There are a number of restrictions with regard to the look and feel of certain of the administrative functions. And proper development (in the visual and operational senses) requires in-depth knowledge of the platform. Much like any other platform on which you might work, in the hands of a developer with lesser skills the visual impact of a SharePoint implementation is utilitarian – it’s a tool that looks like a tool.
But if you’re working with someone who has the experience and skills, SharePoint can be designed, branded, and developed just like any other website. It can even be beautiful.
Don’t settle for ordinary
Any SharePoint execution is ripe for better design, no matter what its end purpose might be. Think through the most common types of SharePoint builds:
- Enterprise Portals & Intranets: Role-based portals and intranets can be highly personal environments. But more than that, they’re often the internal face of your organization. They should be warm, friendly environments that engage your employees and further your cultural aims. They should be highly usable, presenting a user interface that welcomes the individual – which is why we rely on UX-led SharePoint design here at DEG. And, of course, they should simplify and streamline your business processes, be easy to use, and achieve high engagement and adoption rates – all of which are goals that are more attainable in a better designed environment.
- Business-to Business Portals: B2B user experiences should provide their customers with an easy and intuitive way to access information and engage with your organization. While an elegant, well-designed environment makes your portal more usable, it also presents a professional, polished front to those companies you do business with.
- Customer & Consumer Portals: If an intranet is your internal face, then your Customer portal is your all-important external face. You want a well-designed portal for all of the same reasons that you want a well-designed website – the two should be either identical or closely related partners from a visual standpoint. Your portal should make it easier for your customers to do their business with you while simultaneously providing a positive, integrated, and seamless extension of your brand.

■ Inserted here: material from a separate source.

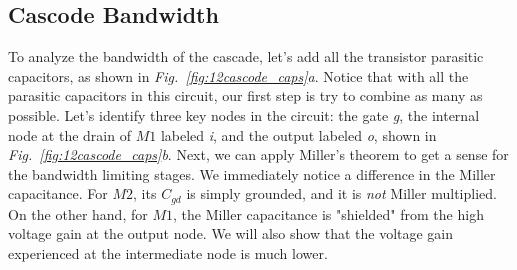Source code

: \subsection{Cascode Bandwidth}
To analyze the bandwidth of the cascade, let's add all the transistor parasitic capacitors, as shown in \emph{Fig.~\ref{fig:12cascode_caps}a}.  Notice that with all the parasitic capacitors in this circuit, our first step is try to combine as many as possible.   Let's identify three key nodes in the circuit: the gate \emph{g}, the internal node at the drain of $M1$ labeled \emph{i}, and the output labeled \emph{o}, shown in \emph{Fig.~\ref{fig:12cascode_caps}b}.  Next, we can apply Miller's theorem to get a sense for the bandwidth limiting stages.  We immediately notice a difference in the Miller capacitance.  For $M2$, its $C_{gd}$ is simply grounded, and it is \textit{not} Miller multiplied.  On the other hand, for $M1$, the Miller capacitance is "shielded" from the high voltage gain at the output node.  We will also show that the voltage gain experienced at the intermediate node is much lower.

Intranets and portals built on SharePoint provide a unique environment and set of distinct challenges when it comes to designing for user experience. Often times, internal teams are improperly viewed as not needing tools that look and function as well as public facing products and services; however, studies have shown that well-designed intranets spur job satisfaction and increase performance.
With regard to intranets and portals, the challenges they pose lie between the more sophisticated and heavily branded brochure sites that the public views and the call center applications that are built for utilization and productivity. Intranets and internal portals streamline processes and open the communication channels when designed with the users and brand in mind and not the business executives and departments leads alone.
Toward that end, you must apply the same creative processes to SharePoint environments that you apply to websites built on other technology platforms. You don’t have to accept the defaults that Microsoft has given you. Sure, your implementation will require more time and attention, but the result is far superior and will go a long way in satisfying the end-users and boosting engagement and adoption rates.
Without a doubt, Microsoft SharePoint is an amazingly powerful, flexible tool for organizations. It is a boon for communications of all kinds, business processes, document management, sales, and a host of other functions. And if you think the only drawback is that it isn’t pretty, well, welcome to a new age.